■ Exercise brief
Everything in the entries below except the pictures must be returned exactly.

■ Extracted entries

•••

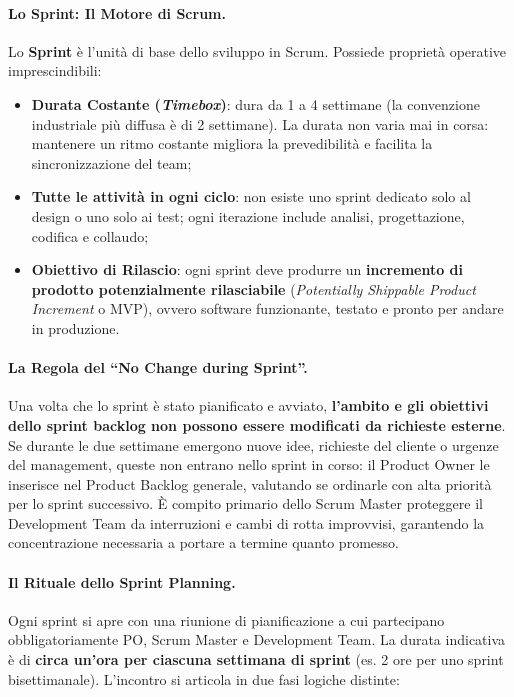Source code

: \documentclass[12pt]{extarticle}
\begin{document}
\paragraph{Lo Sprint: Il Motore di Scrum.}
Lo \textbf{Sprint} è l'unità di base dello sviluppo in Scrum. Possiede proprietà operative imprescindibili:
\begin{itemize}
    \item \textbf{Durata Costante (\textit{Timebox})}: dura da 1 a 4 settimane (la convenzione industriale più diffusa è di 2 settimane). La durata non varia mai in corsa: mantenere un ritmo costante migliora la prevedibilità e facilita la sincronizzazione del team;
    \item \textbf{Tutte le attività in ogni ciclo}: non esiste uno sprint dedicato solo al design o uno solo ai test; ogni iterazione include analisi, progettazione, codifica e collaudo;
    \item \textbf{Obiettivo di Rilascio}: ogni sprint deve produrre un \textbf{incremento di prodotto potenzialmente rilasciabile} (\textit{Potentially Shippable Product Increment} o MVP), ovvero software funzionante, testato e pronto per andare in produzione.
\end{itemize}

\paragraph{La Regola del ``No Change during Sprint''.}
Una volta che lo sprint è stato pianificato e avviato, \textbf{l'ambito e gli obiettivi dello sprint backlog non possono essere modificati da richieste esterne}. 
Se durante le due settimane emergono nuove idee, richieste del cliente o urgenze del management, queste non entrano nello sprint in corso: il Product Owner le inserisce nel Product Backlog generale, valutando se ordinarle con alta priorità per lo sprint successivo. È compito primario dello Scrum Master proteggere il Development Team da interruzioni e cambi di rotta improvvisi, garantendo la concentrazione necessaria a portare a termine quanto promesso.

\paragraph{Il Rituale dello Sprint Planning.}
Ogni sprint si apre con una riunione di pianificazione a cui partecipano obbligatoriamente PO, Scrum Master e Development Team. La durata indicativa è di \textbf{circa un'ora per ciascuna settimana di sprint} (es. 2 ore per uno sprint bisettimanale). L'incontro si articola in due fasi logiche distinte:
\end{document}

•••

■ Result
Source code

: \documentclass[12pt]{extarticle}
\begin{document}
\paragraph{Lo Sprint: Il Motore di Scrum.}
Lo \textbf{Sprint} è l'unità di base dello sviluppo in Scrum. Possiede proprietà operative imprescindibili:
\begin{itemize}
    \item \textbf{Durata Costante (\textit{Timebox})}: dura da 1 a 4 settimane (la convenzione industriale più diffusa è di 2 settimane). La durata non varia mai in corsa: mantenere un ritmo costante migliora la prevedibilità e facilita la sincronizzazione del team;
    \item \textbf{Tutte le attività in ogni ciclo}: non esiste uno sprint dedicato solo al design o uno solo ai test; ogni iterazione include analisi, progettazione, codifica e collaudo;
    \item \textbf{Obiettivo di Rilascio}: ogni sprint deve produrre un \textbf{incremento di prodotto potenzialmente rilasciabile} (\textit{Potentially Shippable Product Increment} o MVP), ovvero software funzionante, testato e pronto per andare in produzione.
\end{itemize}

\paragraph{La Regola del ``No Change during Sprint''.}
Una volta che lo sprint è stato pianificato e avviato, \textbf{l'ambito e gli obiettivi dello sprint backlog non possono essere modificati da richieste esterne}. 
Se durante le due settimane emergono nuove idee, richieste del cliente o urgenze del management, queste non entrano nello sprint in corso: il Product Owner le inserisce nel Product Backlog generale, valutando se ordinarle con alta priorità per lo sprint successivo. È compito primario dello Scrum Master proteggere il Development Team da interruzioni e cambi di rotta improvvisi, garantendo la concentrazione necessaria a portare a termine quanto promesso.

\paragraph{Il Rituale dello Sprint Planning.}
Ogni sprint si apre con una riunione di pianificazione a cui partecipano obbligatoriamente PO, Scrum Master e Development Team. La durata indicativa è di \textbf{circa un'ora per ciascuna settimana di sprint} (es. 2 ore per uno sprint bisettimanale). L'incontro si articola in due fasi logiche distinte:
\end{document}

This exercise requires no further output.